Action item ::
Find the line containing "the integration of" in the entries below. Restate it and each line after it, word for word, up to and including the line containing "3B, with the".

Information Block Start

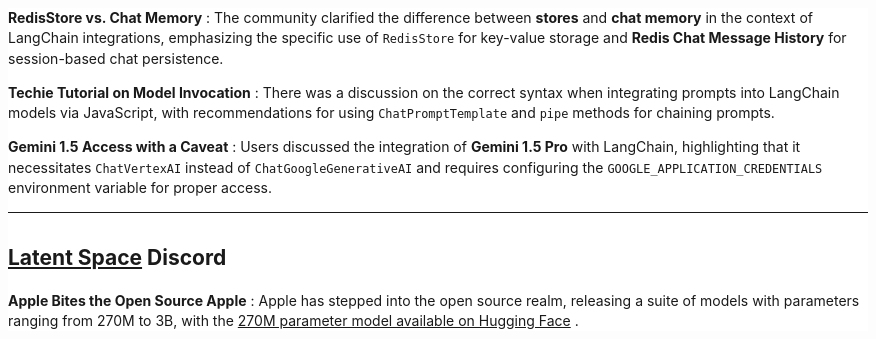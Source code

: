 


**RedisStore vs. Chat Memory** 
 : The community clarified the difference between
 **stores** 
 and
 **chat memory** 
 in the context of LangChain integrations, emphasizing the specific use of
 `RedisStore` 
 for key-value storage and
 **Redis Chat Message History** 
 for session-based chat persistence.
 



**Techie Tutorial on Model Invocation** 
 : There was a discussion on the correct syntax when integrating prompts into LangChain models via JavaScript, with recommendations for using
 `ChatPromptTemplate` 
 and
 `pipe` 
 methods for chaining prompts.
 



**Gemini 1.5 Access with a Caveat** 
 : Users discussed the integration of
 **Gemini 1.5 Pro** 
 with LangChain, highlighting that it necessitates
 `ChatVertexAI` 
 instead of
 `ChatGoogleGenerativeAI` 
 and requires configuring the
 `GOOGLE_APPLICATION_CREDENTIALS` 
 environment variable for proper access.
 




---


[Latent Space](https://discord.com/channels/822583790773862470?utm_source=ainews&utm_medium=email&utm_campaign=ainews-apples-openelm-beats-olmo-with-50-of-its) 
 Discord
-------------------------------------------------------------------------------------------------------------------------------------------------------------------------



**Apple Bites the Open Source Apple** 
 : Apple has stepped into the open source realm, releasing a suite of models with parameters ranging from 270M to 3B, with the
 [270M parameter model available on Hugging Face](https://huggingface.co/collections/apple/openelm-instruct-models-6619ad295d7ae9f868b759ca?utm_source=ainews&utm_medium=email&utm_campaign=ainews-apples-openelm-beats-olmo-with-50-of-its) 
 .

Information Block End

Solution ::
 : Users discussed the integration of
 **Gemini 1.5 Pro** 
 with LangChain, highlighting that it necessitates
 `ChatVertexAI` 
 instead of
 `ChatGoogleGenerativeAI` 
 and requires configuring the
 `GOOGLE_APPLICATION_CREDENTIALS` 
 environment variable for proper access.
 




---


[Latent Space](https://discord.com/channels/822583790773862470?utm_source=ainews&utm_medium=email&utm_campaign=ainews-apples-openelm-beats-olmo-with-50-of-its) 
 Discord
-------------------------------------------------------------------------------------------------------------------------------------------------------------------------



**Apple Bites the Open Source Apple** 
 : Apple has stepped into the open source realm, releasing a suite of models with parameters ranging from 270M to 3B, with the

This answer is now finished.